Stored data
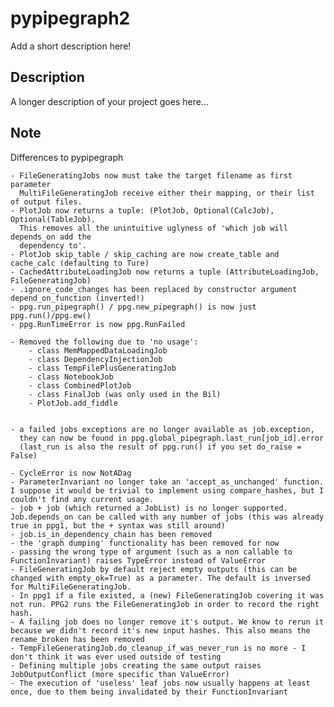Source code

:# pypipegraph2


Add a short description here!


## Description

A longer description of your project goes here...


## Note

Differences to pypipegraph

	- FileGeneratingJobs now must take the target filename as first parameter
	  MultiFileGeneratingJob receive either their mapping, or their list of output files.
	- PlotJob now returns a tuple: (PlotJob, Optional(CalcJob), Optional(TableJob).
	  This removes all the unintuitive uglyness of 'which job will depends_on add the
	  dependency to'.
	- PlotJob skip_table / skip_caching are now create_table and cache_calc (defaulting to Ture)
	- CachedAttributeLoadingJob now returns a tuple (AttributeLoadingJob, FileGeneratingJob)
	- .ignore_code_changes has been replaced by constructor argument depend_on_function (inverted!)
	- ppg.run_pipegraph() / ppg.new_pipegraph() is now just ppg.run()/ppg.ew()
	- ppg.RunTimeError is now ppg.RunFailed

	- Removed the following due to 'no usage':
		- class MemMappedDataLoadingJob
		- class DependencyInjectionJob 
		- class TempFilePlusGeneratingJob 
		- class NotebookJob
		- class CombinedPlotJob
		- class FinalJob (was only used in the Bil)
		- PlotJob.add_fiddle

		
	- a failed jobs exceptions are no longer available as job.exception,
      they can now be found in ppg.global_pipegraph.last_run[job_id].error
	  (last_run is also the result of ppg.run() if you set do_raise = False)

	- CycleError is now NotADag
	- ParameterInvariant no longer take an 'accept_as_unchanged' function. I suppose it would be trivial to implement using compare_hashes, but I couldn't find any current usage.
	- job + job (which returned a JobList) is no longer supported. Job.depends_on can be called with any number of jobs (this was already true in ppg1, but the + syntax was still around)
	- job.is_in_dependency_chain has been removed
	- the 'graph dumping' functionality has been removed for now
	- passing the wrong type of argument (such as a non callable to FunctionInvariant) raises TypeError instead of ValueError
	- FileGeneratingJob by default reject empty outputs (this can be changed with empty_ok=True) as a parameter. The default is inversed for MultiFileGeneratingJob.
	- In ppg1 if a file existed, a (new) FileGeneratingJob covering it was not run. PPG2 runs the FileGeneratingJob in order to record the right hash.
	- A failing job does no longer remove it's output. We know to rerun it because we didn't record it's new input hashes. This also means the rename_broken has been removed
	- TempFileGeneratingJob.do_cleanup_if_was_never_run is no more - I don't think it was ever used outside of testing
	- Defining multiple jobs creating the same output raises JobOutputConflict (more specific than ValueError)
	- The execution of 'useless' leaf jobs now usually happens at least once, due to them being invalidated by their FunctionInvariant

§ **WORK INSTRUCTIONS**:
Set down, from the entries above, exactly the lines from the one with "- a failed jobs" up to and including the one with "- passing the", and no other lines.

§ **ANSWER FOR THE TASK**:
	- a failed jobs exceptions are no longer available as job.exception,
      they can now be found in ppg.global_pipegraph.last_run[job_id].error
	  (last_run is also the result of ppg.run() if you set do_raise = False)

	- CycleError is now NotADag
	- ParameterInvariant no longer take an 'accept_as_unchanged' function. I suppose it would be trivial to implement using compare_hashes, but I couldn't find any current usage.
	- job + job (which returned a JobList) is no longer supported. Job.depends_on can be called with any number of jobs (this was already true in ppg1, but the + syntax was still around)
	- job.is_in_dependency_chain has been removed
	- the 'graph dumping' functionality has been removed for now
	- passing the wrong type of argument (such as a non callable to FunctionInvariant) raises TypeError instead of ValueError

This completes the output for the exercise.